Nick acena, preocupado, enquanto eles continuam avançando.

De repente, são abordados por um homem idoso, vestido com roupas simples mas de postura firme — Milton. Ele segura uma foto emoldurada de sua falecida esposa, com uma flecha presa nela.

Milton (com voz grave e carregada de emoção):

— Eu já disse, alguém atirou na minha esposa!

Os peritos acompanham Milton até seu trailer. O ambiente é modesto, mas tem um toque acolhedor.

Em um momento de silêncio, Milton começa a recitar, quase para si mesmo, quase como se falasse com a memória da esposa.

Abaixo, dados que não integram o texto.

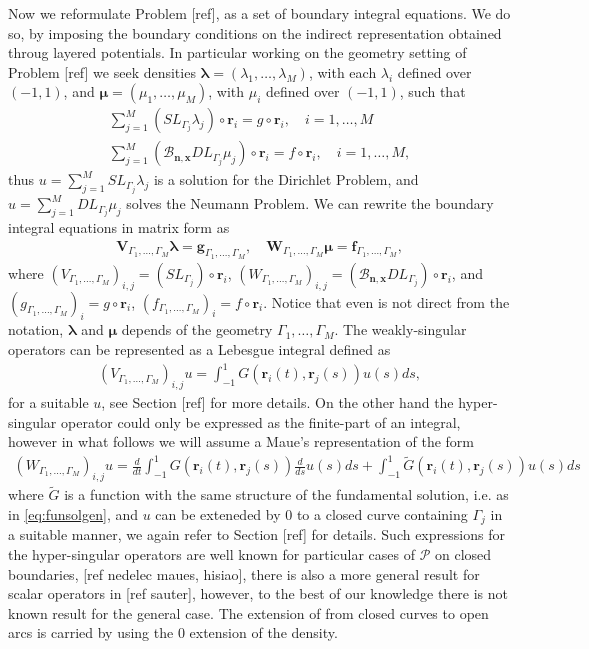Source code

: \documentclass{article}
\newcommand{\todo}[1]{{\color{red}[#1]}}
\newcommand{\bmu} {\bm{\mu}}
\newcommand{\bg}{\bm{g}}
\newcommand{\bla}{\boldsymbol \lambda}
\newcommand{\bn}{\bm{n}}
\newcommand{\br}{\bm{r}}
\newcommand{\bx}{\bm{x}}
\begin{document}
Now we reformulate Problem \todo{ref}, as a set of boundary integral equations. We do so, by imposing the boundary conditions on the indirect representation obtained throug layered potentials. In particular working on the geometry setting of Problem \todo{ref} we seek densities $\bla = (\lambda_1,\hdots,\lambda_M)$, with each $\lambda_i$ defined over $(-1,1)$, and $\bmu = (\mu_1, \hdots, \mu_M)$, with $\mu_i$ defined over $(-1,1)$, such that
\begin{align*}
\sum_{j=1}^M (SL_{\Gamma_j} \lambda_j )\circ \br_i = g\circ \br_i, \quad i = 1,\hdots,M \\
\sum_{j=1}^M (\mathcal{B}_{\bn,\bx}DL_{\Gamma_j} \mu_j )\circ \br_i = f\circ \br_i, \quad i = 1,\hdots,M,
\end{align*}
 thus $u = \sum_{j=1}^M SL_{\Gamma_j} \lambda_j $ is a solution for the Dirichlet Problem, and  $u = \sum_{j=1}^M DL_{\Gamma_j} \mu_j $ solves the Neumann Problem. We can rewrite the boundary integral equations in matrix form as 
\begin{align}
\label{eq:bios}
\mathbf{V}_{\Gamma_1,\hdots,\Gamma_M} \bla = \bg_{\Gamma_1,\hdots,\Gamma_M}, \quad \mathbf{W}_{\Gamma_1,\hdots,\Gamma_M} \bmu = \mathbf{f}_{\Gamma_1,\hdots,\Gamma_M},
\end{align}
where $(V_{\Gamma_1,\hdots,\Gamma_M})_{i,j} = (SL_{\Gamma_j}  )\circ \br_i$, $(W_{\Gamma_1,\hdots,\Gamma_M})_{i,j} = (\mathcal{B}_{\bn,\bx}DL_{\Gamma_j} )\circ \br_i$, and $(g_{\Gamma_1,\hdots,\Gamma_M})_i = g \circ \br_i$, $(f_{\Gamma_1,\hdots,\Gamma_M})_i = f \circ \br_i$. Notice that even is not direct from the notation, $\bla$ and $\bmu$ depends of the geometry $\Gamma_1,\hdots,\Gamma_M$. The weakly-singular operators can be represented as a Lebesgue integral defined as 
\begin{align*}
(V_{\Gamma_1,\hdots,\Gamma_M})_{i,j}u = \int_{-1}^1G(\br_i(t),\br_j(s)) u(s) ds,
\end{align*}
for a suitable $u$, see Section \todo{ref} for more details. On the other hand the hyper-singular operator could only be expressed as the finite-part of an integral, however in what follows we will assume a Maue's representation of the form 
\begin{align}
\label{eq:mauesrep}
(W_{\Gamma_1,\hdots,\Gamma_M})_{i,j}u =  \frac{d}{dt}\int_{-1}^1G(\br_i(t),\br_j(s)) \frac{d}{ds}u(s) ds + 
\int_{-1}^1\widetilde{G}(\br_i(t),\br_j(s))u(s) ds
\end{align} 
where $\widetilde{G}$ is a function with the same structure of the fundamental solution, i.e. as in \eqref{eq:funsolgen}, and $u$ can be exteneded by 0 to a closed curve containing $\Gamma_j$ in a suitable manner, we again refer to Section \todo{ref} for details. Such expressions for the hyper-singular operators are well known for particular cases of $\mathcal{P}$ on closed boundaries, \todo{ref nedelec maues, hisiao}, there is also a more general result for scalar operators in \todo{ref sauter}, however, to the best of our knowledge there is not known result for the general case. The extension of from closed curves to open arcs is carried by using the $0$ extension of the density. 
\end{document}
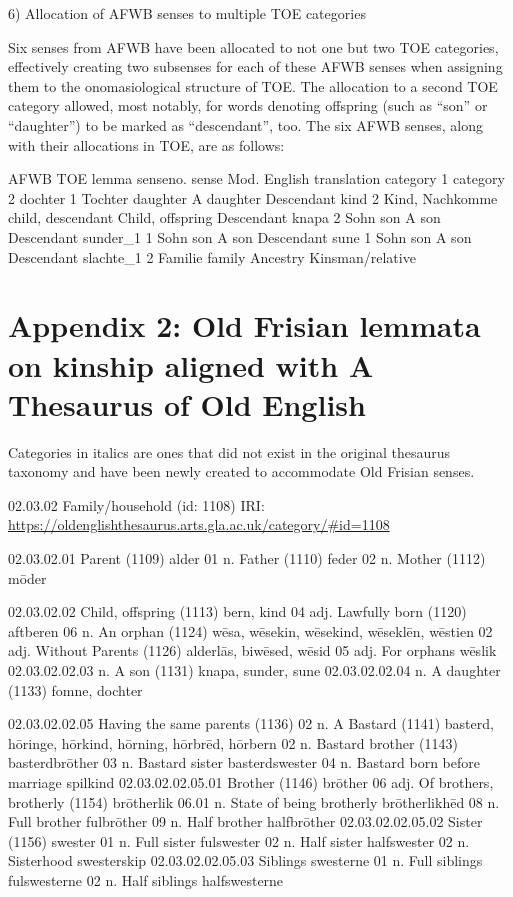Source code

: 6) Allocation of AFWB senses to multiple TOE categories

Six senses from AFWB have been allocated to not one but two TOE categories, effectively creating two subsenses for each of these AFWB senses when assigning them to the onomasiological structure of TOE. The allocation to a second TOE category allowed, most notably, for words denoting offspring (such as “son” or “daughter”) to be marked as “descendant”, too. The six AFWB senses, along with their allocations in TOE, are as follows:

	
AFWB	TOE
lemma	senseno.	sense	Mod. English translation	category 1	category 2
dochter	1 	Tochter	daughter	A daughter  	Descendant 
kind	2 	Kind, Nachkomme	child, descendant	Child, offspring 	Descendant
knapa	2 	Sohn	son	A son 	Descendant
sunder\_1	1	Sohn	son	A son	Descendant
sune	1	Sohn	son	A son	Descendant
slachte\_1	2	Familie	family	Ancestry 	Kinsman/relative 

\section{Appendix 2: Old Frisian lemmata on kinship aligned with A Thesaurus of Old English}
Categories in italics are ones that did not exist in the original thesaurus taxonomy and have been newly created to accommodate Old Frisian senses.

02.03.02 Family/household (id: 1108) 
IRI: \url{https://oldenglishthesaurus.arts.gla.ac.uk/category/#id=1108}

02.03.02.01 Parent (1109)	alder
	01 n. Father (1110)		feder
	02 n. Mother (1112)	mōder
	
02.03.02.02 Child, offspring (1113)		bern, kind
	04 adj. Lawfully born (1120)		aftberen
	06 n. An orphan (1124)		wēsa, wēsekin, wēsekind, wēseklēn, wēstien
		02 adj. Without Parents (1126)		alderlās, biwēsed, wēsid
		05 adj. For orphans		wēslik
	02.03.02.02.03 n. A son (1131)		knapa, sunder, sune
02.03.02.02.04 n. A daughter (1133)		fomne, dochter

02.03.02.02.05 Having the same parents (1136)		
02 n. A Bastard (1141)		basterd, hōringe, hōrkind, hōrning, hōrbrēd, hōrbern
		02 n. Bastard brother (1143)		basterdbrōther
		03 n. Bastard sister		basterdswester
		04 n. Bastard born before marriage	spilkind
02.03.02.02.05.01 Brother (1146)		brōther
		06 adj. Of brothers, brotherly (1154)		brōtherlik
		06.01 n. State of being brotherly		brōtherlikhēd
		08 n. Full brother		fulbrōther
		09 n. Half brother		halfbrōther
02.03.02.02.05.02 Sister (1156)		swester
		01 n. Full sister		fulswester
		02 n. Half sister		halfswester
		02 n. Sisterhood		swesterskip
		02.03.02.02.05.03 Siblings 		swesterne
			01 n. Full siblings		fulswesterne
			02 n. Half siblings		halfswesterne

Milton (recitando): Disparei uma flecha ao ar, Ela caiu à terra, não sei onde; Pois, pela sua rapidez, a vista Não a pode seguir em seu voo.Lancei ao ar uma canção, Ela caiu à terra, não sei onde; Pois quem teria a vista tão aguda e sã, Capaz de seguir o voo da canção?

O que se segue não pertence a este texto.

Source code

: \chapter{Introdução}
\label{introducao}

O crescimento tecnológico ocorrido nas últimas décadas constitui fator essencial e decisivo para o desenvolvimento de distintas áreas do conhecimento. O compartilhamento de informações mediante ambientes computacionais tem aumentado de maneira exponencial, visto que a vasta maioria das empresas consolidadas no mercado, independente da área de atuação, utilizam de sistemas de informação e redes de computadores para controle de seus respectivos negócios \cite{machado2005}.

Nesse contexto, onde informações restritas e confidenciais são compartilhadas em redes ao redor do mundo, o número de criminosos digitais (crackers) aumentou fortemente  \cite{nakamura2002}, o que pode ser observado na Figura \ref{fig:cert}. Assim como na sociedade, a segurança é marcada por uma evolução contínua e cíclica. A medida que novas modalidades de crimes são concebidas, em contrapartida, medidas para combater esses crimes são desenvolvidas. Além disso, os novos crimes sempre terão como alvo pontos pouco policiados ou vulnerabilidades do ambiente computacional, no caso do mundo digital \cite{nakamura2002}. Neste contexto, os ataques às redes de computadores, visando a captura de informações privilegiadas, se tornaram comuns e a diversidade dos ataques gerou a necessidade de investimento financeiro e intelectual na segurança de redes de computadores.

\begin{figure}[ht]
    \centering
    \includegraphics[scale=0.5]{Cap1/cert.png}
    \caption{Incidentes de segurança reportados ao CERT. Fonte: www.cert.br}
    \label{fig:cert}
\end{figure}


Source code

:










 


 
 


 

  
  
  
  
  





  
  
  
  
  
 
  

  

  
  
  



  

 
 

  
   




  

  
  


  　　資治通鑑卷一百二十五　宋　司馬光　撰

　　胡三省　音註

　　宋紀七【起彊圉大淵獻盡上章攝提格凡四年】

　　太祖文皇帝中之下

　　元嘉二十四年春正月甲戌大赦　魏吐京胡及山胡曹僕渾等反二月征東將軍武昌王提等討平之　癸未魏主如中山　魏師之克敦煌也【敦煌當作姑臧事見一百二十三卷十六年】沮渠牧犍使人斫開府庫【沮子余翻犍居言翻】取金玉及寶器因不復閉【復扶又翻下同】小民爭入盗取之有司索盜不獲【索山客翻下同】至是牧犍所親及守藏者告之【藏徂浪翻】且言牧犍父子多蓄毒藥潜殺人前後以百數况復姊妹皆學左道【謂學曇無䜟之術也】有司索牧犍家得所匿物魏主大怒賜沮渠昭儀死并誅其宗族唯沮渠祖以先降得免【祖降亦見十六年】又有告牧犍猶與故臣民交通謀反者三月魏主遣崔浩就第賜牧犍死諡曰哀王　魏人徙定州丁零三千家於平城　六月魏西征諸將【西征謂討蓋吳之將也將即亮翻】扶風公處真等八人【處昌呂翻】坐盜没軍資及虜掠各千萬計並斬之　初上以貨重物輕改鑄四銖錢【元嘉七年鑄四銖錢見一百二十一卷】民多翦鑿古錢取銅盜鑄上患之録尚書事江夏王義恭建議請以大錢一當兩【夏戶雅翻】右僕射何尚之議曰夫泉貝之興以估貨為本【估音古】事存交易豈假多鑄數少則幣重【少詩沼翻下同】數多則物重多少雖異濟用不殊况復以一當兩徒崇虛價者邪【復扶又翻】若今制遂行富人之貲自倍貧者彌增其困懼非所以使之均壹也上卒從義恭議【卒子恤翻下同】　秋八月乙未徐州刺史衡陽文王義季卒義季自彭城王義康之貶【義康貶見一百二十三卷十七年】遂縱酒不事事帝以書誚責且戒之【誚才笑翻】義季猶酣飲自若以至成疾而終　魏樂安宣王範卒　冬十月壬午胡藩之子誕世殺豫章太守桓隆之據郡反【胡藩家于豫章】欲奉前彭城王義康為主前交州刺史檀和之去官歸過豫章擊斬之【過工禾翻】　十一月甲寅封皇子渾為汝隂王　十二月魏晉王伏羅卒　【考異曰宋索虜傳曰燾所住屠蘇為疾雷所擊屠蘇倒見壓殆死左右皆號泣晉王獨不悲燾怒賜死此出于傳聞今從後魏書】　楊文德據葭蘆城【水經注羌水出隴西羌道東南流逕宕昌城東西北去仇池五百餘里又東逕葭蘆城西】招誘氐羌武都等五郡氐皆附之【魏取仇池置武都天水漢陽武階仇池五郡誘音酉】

Nick interrompe suavemente, impressionado.

Nick: É um poema muito bonito, Milton.

Milton solta um riso cansado.

Milton: Os jovens de hoje não sabem nada disso...

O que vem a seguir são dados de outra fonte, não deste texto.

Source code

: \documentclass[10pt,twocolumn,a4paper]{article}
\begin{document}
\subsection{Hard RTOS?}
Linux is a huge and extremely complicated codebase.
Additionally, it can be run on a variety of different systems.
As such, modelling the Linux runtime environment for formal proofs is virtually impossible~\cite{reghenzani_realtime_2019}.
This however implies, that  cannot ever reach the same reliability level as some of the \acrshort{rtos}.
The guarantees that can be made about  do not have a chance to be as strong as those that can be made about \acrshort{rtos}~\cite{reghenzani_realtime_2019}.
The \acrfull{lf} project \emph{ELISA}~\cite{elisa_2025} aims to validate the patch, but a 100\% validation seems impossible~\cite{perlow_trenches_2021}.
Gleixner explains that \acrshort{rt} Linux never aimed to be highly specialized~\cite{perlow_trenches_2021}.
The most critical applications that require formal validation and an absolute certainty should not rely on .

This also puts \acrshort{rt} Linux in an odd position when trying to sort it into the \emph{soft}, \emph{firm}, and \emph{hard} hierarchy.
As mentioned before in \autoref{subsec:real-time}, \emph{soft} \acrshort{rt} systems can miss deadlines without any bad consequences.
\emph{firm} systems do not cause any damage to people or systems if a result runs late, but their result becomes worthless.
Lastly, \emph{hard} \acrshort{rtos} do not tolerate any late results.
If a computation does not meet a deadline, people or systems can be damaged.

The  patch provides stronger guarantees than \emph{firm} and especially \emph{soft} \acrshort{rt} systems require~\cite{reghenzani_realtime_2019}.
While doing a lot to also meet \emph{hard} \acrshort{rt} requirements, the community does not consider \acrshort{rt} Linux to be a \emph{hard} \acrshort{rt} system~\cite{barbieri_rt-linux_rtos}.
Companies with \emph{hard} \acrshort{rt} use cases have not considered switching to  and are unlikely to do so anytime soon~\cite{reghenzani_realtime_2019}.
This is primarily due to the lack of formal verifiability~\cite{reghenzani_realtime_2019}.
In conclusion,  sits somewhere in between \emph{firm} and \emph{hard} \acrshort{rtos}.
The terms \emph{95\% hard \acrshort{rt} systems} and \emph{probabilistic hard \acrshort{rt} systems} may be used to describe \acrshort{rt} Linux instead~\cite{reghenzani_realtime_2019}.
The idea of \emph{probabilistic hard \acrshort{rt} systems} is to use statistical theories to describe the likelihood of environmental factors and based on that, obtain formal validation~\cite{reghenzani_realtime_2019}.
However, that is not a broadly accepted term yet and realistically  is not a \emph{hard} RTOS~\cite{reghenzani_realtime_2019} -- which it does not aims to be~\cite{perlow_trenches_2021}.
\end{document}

Ao terminarem a coleta no trailer, enquanto se preparam para partir, Nick saí primeiro, mas Sara, antes de sair, surpreende o idoso ao completar a recitação.

Ela fala com voz calma e serena, olhando para Milton.

Sara (recitando): Muito tempo depois, num carvalho, Encontrei a flecha, ainda intacta; E a canção, do começo ao fim, Encontrei-a novamente no coração de um amigo.

Ela sorri levemente.

SS: Não perca a fé, Milton.

O idoso solta uma risada suave e dá uma piscadinha para a foto da esposa.

Milton: Obrigado, menina. Às vezes, é tudo que a gente precisa.

No final foram tantas as causas para morte que não definiram um culpado.

Em casa Sara brinca com Grissom:

SS: Não temos piscina aquecida mas você poderia me mostrar seu conhecimento na prática em nossa banheira?

GG: Meu conhecimento é de depoimentos que frequentadores me informaram, mas posso trabalhar no que ouvi e colocar em prática.

Como os crimes em Sin City não param, o suicídio de um agricultor cuja fazenda foi invadida pela SWAT e uma mulher que foi assassinada e sua cabeça empalada e montada em uma parede leva o laboratório criminal a uma forma de teorias da conspiração de que algumas pessoas são na verdade répteis disfarçados. O caso envolve toda a equipe e se mostra muito trabalhoso porque muitos dos envolvidos parecem que sofreram lavagem cerebral.

Como já estão a horas trabalhando no caso, Grissom, Sara, Greg e Cath vão para casa descansar. Por coincidência Sara liga a televisão e esta passando Godzilla. Gil e Hank se juntam a ela na cama. Na metade do filme:

SS: Eu sempre sinto pena do monstro.

GG: Então desliga antes que eles usem o destruidor de oxigênio contra ele.

Olha para ela, levanta, assovia chamando Hank e vai em direção ao escritório. Ele resolveu montar uma maquete da sua sala do laboratório para tentar entender o Assassino das Miniaturas. Sara só acompanha a cena e então se vira para pegar o controle, porém algo chama sua atenção dentro de um livro.

Notas finais
Momentos românticos por enquanto antes de começar o terremoto Sidle.